PROMPT
Go through the material line by line and copy each one with the word "middle".

SUPPLIED INFORMATION
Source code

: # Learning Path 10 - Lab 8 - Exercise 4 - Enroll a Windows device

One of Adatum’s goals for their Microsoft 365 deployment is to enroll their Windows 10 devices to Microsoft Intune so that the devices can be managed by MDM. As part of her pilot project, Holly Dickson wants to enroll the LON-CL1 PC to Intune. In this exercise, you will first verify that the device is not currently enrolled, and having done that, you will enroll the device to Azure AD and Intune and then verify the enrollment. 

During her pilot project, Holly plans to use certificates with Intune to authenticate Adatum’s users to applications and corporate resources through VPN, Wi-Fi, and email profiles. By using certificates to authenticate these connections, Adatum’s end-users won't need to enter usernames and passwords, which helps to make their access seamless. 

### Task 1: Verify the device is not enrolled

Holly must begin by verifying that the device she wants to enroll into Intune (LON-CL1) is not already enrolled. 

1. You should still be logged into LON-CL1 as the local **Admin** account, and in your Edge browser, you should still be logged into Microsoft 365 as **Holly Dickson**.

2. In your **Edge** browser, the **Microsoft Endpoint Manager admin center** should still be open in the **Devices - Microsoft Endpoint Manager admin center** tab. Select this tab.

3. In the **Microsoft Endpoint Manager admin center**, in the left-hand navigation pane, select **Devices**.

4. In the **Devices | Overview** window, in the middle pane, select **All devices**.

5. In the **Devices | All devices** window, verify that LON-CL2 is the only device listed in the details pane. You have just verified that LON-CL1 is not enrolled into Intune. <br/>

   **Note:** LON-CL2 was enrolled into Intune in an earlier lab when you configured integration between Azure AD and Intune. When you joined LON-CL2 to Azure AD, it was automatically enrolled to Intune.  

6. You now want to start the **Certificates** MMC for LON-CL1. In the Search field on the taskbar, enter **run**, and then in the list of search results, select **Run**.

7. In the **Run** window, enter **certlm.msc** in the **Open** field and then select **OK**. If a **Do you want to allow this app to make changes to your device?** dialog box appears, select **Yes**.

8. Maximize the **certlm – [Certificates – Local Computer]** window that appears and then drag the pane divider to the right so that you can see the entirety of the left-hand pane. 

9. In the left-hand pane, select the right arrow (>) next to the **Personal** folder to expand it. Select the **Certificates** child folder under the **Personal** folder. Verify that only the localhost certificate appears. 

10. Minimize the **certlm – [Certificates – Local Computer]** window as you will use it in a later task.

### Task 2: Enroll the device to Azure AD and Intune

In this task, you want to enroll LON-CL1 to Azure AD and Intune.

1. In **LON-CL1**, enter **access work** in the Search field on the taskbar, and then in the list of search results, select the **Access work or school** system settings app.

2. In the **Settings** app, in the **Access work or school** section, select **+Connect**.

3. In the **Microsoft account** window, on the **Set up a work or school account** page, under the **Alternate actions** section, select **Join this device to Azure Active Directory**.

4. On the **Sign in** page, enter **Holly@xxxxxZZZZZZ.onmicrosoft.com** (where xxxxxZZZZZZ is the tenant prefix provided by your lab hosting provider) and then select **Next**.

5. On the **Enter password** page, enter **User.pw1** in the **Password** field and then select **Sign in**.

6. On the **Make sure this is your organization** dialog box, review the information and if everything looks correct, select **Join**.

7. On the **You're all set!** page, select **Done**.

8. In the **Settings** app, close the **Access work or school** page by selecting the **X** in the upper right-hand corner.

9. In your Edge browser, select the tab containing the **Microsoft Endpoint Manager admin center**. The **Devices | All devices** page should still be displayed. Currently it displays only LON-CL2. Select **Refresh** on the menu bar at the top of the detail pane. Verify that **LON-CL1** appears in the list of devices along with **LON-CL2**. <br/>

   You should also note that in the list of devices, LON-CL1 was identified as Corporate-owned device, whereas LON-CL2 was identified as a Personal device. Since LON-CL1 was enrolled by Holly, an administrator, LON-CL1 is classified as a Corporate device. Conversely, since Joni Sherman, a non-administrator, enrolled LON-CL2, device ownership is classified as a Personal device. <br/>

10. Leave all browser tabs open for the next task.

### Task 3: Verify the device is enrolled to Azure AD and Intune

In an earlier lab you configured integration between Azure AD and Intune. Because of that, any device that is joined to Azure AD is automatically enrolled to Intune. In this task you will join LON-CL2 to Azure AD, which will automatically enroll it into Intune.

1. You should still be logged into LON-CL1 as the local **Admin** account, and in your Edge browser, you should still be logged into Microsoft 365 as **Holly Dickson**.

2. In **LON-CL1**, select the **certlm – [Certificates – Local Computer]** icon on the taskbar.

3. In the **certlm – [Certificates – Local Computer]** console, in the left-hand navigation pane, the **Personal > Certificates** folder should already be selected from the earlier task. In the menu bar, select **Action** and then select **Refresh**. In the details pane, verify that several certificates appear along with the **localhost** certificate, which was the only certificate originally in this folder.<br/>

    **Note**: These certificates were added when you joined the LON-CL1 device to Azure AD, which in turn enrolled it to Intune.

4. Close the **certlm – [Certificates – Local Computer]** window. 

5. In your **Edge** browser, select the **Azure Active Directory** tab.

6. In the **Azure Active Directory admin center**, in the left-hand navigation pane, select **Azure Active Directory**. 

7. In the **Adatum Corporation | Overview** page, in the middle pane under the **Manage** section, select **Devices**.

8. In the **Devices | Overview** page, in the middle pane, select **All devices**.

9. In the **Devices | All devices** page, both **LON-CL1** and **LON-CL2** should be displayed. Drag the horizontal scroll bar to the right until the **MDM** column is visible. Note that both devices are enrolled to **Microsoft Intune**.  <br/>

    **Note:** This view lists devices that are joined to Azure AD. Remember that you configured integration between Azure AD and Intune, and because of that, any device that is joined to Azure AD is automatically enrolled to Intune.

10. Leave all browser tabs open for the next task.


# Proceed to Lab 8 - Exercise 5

OUTPUT OF THE TASK
4. In the **Devices | Overview** window, in the middle pane, select **All devices**.
7. In the **Adatum Corporation | Overview** page, in the middle pane under the **Manage** section, select **Devices**.
8. In the **Devices | Overview** page, in the middle pane, select **All devices**.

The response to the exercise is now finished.